### Task
Would you please copy the entries exactly, leaving every picture aside?

### Provided material
-- -- --

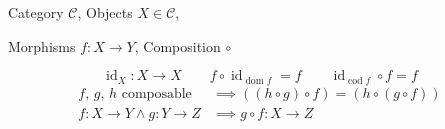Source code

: \documentclass[11pt]{article}
\DeclareMathOperator{\dom}{\mathrm{dom}}
\DeclareMathOperator{\cod}{\mathrm{cod}}
\begin{document}
\newcommand{\C}{\mathcal{C}}
\newcommand{\id}[1]{\operatorname{id}_{#1}}
\thispagestyle{empty}
\begin{center}
Category $\C$, Objects $X\in\C$,
\end{center}
\vspace{-2em}
\begin{center}
Morphisms $f:X\to Y$, Composition $\circ$
\end{center}
\vspace{-0.5em}
\[\id{X}:X\to X\qquad f\circ\id{\dom{f}}=f\qquad\id{\cod{f}}\circ f=f\]
\vspace{-2.5em}
\begin{align*}
\text{$f$, $g$, $h$ composable}&\implies((h\circ g)\circ f)=(h\circ(g\circ f))\\[0.5mm]
f:X\to Y\land g:Y\to Z&\implies g\circ f:X\to Z
\end{align*}
\end{document}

-- -- --

### Answer space
Source code

: \documentclass[11pt]{article}
\DeclareMathOperator{\dom}{\mathrm{dom}}
\DeclareMathOperator{\cod}{\mathrm{cod}}
\begin{document}
\newcommand{\C}{\mathcal{C}}
\newcommand{\id}[1]{\operatorname{id}_{#1}}
\thispagestyle{empty}
\begin{center}
Category $\C$, Objects $X\in\C$,
\end{center}
\vspace{-2em}
\begin{center}
Morphisms $f:X\to Y$, Composition $\circ$
\end{center}
\vspace{-0.5em}
\[\id{X}:X\to X\qquad f\circ\id{\dom{f}}=f\qquad\id{\cod{f}}\circ f=f\]
\vspace{-2.5em}
\begin{align*}
\text{$f$, $g$, $h$ composable}&\implies((h\circ g)\circ f)=(h\circ(g\circ f))\\[0.5mm]
f:X\to Y\land g:Y\to Z&\implies g\circ f:X\to Z
\end{align*}
\end{document}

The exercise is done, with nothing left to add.